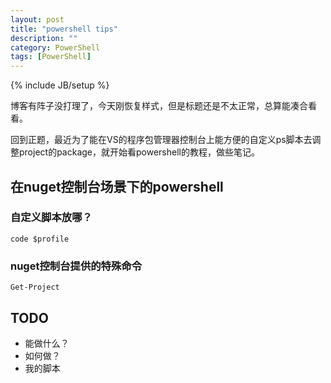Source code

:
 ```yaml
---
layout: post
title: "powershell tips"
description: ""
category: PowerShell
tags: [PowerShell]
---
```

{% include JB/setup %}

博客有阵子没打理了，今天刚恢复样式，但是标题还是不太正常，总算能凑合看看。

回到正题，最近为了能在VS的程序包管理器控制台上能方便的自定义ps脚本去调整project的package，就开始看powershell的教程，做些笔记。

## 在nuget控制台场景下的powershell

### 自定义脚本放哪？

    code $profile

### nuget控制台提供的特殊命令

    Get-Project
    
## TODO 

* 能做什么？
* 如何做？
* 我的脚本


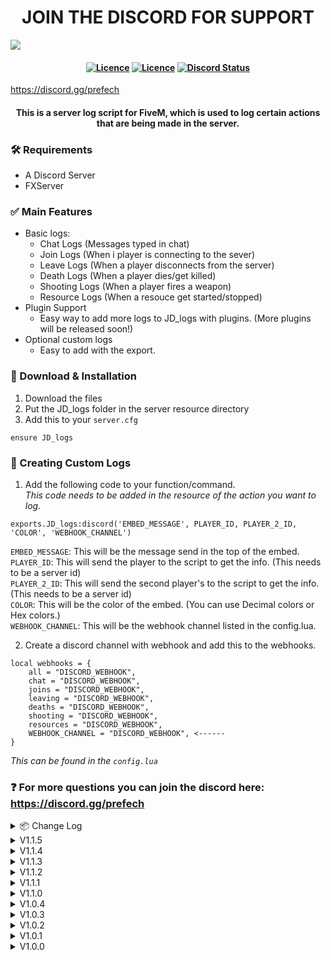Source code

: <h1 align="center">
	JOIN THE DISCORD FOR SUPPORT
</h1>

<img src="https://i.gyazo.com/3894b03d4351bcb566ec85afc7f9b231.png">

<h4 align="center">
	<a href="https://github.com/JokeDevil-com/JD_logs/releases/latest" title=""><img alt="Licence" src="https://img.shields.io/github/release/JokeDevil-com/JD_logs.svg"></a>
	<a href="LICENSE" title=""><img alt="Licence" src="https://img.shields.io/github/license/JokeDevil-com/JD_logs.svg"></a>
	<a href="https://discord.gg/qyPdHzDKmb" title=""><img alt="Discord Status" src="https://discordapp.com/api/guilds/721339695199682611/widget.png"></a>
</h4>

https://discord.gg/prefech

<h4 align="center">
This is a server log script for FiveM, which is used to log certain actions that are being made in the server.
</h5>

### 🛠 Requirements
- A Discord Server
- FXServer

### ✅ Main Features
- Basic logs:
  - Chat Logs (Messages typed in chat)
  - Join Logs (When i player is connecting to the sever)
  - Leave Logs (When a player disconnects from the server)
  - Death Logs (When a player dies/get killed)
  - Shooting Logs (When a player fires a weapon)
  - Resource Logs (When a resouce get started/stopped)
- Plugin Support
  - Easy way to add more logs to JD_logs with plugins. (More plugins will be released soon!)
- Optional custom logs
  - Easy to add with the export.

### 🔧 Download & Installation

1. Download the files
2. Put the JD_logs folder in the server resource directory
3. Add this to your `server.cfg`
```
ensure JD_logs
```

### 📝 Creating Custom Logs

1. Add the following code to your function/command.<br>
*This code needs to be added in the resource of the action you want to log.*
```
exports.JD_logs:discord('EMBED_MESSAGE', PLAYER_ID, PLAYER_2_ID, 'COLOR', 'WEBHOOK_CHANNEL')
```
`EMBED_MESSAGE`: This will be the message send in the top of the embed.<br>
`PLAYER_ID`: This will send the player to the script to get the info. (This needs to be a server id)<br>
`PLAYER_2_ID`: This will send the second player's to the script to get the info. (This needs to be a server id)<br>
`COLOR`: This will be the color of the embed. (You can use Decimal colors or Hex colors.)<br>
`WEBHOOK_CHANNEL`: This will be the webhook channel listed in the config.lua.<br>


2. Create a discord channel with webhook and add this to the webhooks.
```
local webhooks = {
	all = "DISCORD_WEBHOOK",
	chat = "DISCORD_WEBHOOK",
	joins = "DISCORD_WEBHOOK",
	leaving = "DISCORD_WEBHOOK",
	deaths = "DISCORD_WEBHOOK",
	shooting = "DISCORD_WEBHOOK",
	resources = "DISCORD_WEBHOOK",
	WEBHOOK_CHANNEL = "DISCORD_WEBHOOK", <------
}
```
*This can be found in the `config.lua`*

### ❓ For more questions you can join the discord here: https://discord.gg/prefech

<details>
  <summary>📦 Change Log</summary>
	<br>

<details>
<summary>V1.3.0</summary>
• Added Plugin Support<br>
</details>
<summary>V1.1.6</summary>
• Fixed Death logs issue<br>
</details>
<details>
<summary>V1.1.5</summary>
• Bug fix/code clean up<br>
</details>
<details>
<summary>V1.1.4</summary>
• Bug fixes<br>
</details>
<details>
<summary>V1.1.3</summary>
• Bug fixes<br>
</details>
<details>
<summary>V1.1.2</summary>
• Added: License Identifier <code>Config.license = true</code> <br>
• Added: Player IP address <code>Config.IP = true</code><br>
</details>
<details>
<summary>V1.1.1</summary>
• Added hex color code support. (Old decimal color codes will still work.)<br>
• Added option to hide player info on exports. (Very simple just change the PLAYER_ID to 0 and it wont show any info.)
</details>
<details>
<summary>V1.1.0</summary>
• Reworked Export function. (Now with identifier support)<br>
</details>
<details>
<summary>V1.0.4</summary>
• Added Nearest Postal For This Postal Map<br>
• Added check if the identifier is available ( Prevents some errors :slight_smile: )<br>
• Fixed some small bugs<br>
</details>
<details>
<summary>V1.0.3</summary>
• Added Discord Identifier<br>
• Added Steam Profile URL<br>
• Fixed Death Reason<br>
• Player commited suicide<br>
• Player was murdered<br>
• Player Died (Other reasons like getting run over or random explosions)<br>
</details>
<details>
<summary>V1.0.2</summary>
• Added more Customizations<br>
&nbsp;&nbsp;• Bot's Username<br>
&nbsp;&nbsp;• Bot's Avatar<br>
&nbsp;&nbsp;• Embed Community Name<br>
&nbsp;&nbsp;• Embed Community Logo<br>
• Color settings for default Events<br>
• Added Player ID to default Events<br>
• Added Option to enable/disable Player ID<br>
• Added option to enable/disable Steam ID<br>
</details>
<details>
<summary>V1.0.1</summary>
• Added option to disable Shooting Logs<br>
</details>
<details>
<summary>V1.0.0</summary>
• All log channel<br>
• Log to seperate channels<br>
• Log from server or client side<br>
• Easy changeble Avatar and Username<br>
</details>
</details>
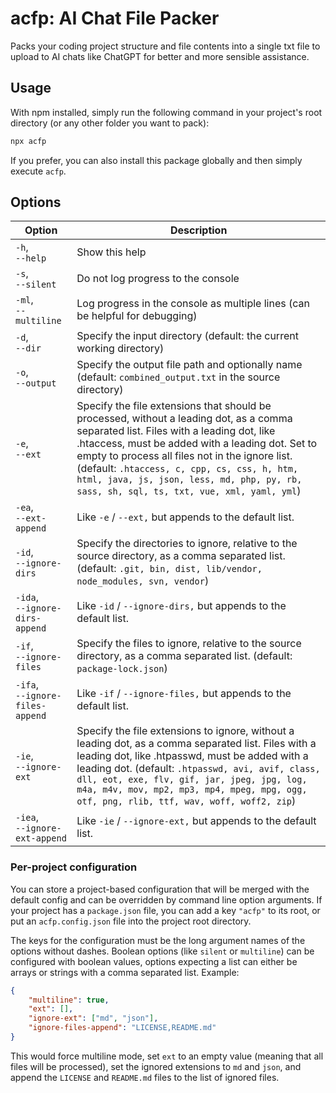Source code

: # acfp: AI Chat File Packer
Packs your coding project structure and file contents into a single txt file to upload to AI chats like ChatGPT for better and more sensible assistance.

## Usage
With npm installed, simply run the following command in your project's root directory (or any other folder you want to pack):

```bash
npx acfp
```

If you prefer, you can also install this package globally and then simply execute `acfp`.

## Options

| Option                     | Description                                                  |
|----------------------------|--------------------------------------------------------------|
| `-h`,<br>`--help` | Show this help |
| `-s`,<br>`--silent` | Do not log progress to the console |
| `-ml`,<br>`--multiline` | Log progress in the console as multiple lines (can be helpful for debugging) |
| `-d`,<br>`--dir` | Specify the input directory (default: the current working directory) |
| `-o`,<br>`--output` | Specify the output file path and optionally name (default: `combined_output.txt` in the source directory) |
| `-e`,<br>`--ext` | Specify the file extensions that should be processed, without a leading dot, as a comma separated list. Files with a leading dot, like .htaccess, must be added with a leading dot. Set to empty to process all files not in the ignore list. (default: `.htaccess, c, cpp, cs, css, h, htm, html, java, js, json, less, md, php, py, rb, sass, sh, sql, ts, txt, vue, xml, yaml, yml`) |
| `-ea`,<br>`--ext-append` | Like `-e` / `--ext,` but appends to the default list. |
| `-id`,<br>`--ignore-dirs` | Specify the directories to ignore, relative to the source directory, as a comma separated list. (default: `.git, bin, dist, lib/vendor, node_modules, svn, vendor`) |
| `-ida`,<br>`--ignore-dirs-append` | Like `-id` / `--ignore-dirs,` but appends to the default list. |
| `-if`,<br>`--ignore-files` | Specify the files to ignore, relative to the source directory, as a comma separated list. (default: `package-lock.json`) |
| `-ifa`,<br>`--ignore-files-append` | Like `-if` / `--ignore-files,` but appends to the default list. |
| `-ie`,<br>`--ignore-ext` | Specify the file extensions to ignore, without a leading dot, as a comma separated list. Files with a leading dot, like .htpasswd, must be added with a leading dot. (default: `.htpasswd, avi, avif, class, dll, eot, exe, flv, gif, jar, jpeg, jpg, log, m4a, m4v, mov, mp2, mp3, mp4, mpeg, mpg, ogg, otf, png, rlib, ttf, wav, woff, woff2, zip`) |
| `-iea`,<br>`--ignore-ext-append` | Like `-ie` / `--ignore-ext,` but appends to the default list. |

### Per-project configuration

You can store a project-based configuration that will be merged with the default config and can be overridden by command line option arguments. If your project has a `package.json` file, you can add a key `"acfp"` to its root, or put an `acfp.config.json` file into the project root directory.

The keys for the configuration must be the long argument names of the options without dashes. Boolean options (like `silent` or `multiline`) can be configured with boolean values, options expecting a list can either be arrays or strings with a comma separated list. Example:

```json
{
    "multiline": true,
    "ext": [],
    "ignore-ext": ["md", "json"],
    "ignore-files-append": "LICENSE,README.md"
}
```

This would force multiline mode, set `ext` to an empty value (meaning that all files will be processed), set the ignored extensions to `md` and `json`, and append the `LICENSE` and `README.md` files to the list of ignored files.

━━━━━━━━━━

§ Task details:
For the string "following", show each line of the entries above where it occurs.

§ Answer for this exercise:
1. Add the following code to your function/command.<br>
With npm installed, simply run the following command in your project's root directory (or any other folder you want to pack):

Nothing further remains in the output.